Tux Magazine
- Front cover of issue #20
- Categories: Linux magazine
- Frequency: Monthly
- Publisher: SSC Media
- Founded: 2004
- First issue: February 1, 2005; 20 years ago
- Final issue Number: December 2006 20
- Country: United States
- Based in: Seattle, Washington
- Language: English
- Website: www.tuxmagazine.com

= Tux Magazine =

American Linux magazine

Tux Magazine was an American Linux magazine aimed at Linux desktop end users, specifically those who use the KDE desktop environment. The mission of the magazine was to help Linux take over the desktop market. It was headquartered in Seattle, Washington.

==History and profile==
Tux was not a print magazine: each issue was delivered digitally as a PDF file. The magazine was established in 2004. The first issue was published on February 1, 2005 and further 19 issues followed almost every month. On January 1, 2007, the publisher announced that the December 2006 issue was the last for the moment, because financial and other issues required a re-evaluation of how to best serve the reader community. All issues are still obtainable from the Tux Magazine website.

== The layout ==
All 20 issues were laid out in a style usual for glossy printed magazines but optimized for screen reading. The magazine fits perfectly on displays in the 4:3 landscape format and the files open automatically in a full-screen presentation. The number of pages per issue is between 46 and 60 with almost no advertising; the files sizes range from 1.8 MB to 14 MB with an average of about 4 MB.

== The contents ==

TUX Magazine contained HOWTO-type articles which helped new Linux users to use their Linux system in their everyday life. The magazine also had reviews of Open Source distributions and software/hardware products aimed at end users. In this, TUX was different from many other Linux Magazines which normally focus on a much more experienced audience.
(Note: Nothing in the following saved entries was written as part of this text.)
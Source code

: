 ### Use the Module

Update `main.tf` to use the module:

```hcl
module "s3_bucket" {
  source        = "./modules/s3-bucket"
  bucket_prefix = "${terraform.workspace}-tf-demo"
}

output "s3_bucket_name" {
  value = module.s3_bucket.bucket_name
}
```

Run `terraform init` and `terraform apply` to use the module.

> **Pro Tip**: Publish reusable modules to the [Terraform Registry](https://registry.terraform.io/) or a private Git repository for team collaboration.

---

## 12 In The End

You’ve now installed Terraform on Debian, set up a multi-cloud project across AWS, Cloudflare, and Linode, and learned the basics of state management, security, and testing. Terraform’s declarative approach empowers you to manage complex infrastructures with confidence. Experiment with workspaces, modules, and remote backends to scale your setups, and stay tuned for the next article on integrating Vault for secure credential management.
TUX Magazine elected to focus primarily on the KDE desktop because the publishers regarded KDE as being more comfortable for computer novices and newcomers to Linux. In addition, a survey showed that more newcomers used KDE than GNOME.
TUX Magazine was sometimes criticized for focusing on KDE and being critical of GNOME, especially in editorial style columns such as Mango Parfait's. This contained provocative humor which was not well received by GNOME users.

== The publisher ==
TUX was created by SSC Media Corporation, founded in 1983. Other products of SSC Media Corporation include ITGarage.com, LinuxJournal.com, and the international print magazine, Linux Journal (the first magazine about Linux). It is now owned by TUX Media, Ltd.

== Other PDF-based Publications ==
While these magazines share the PDF delivery method, they are not for newcomers to Linux.
- Linux Journal (While primarily a print magazine, it is now available as a PDF as well.)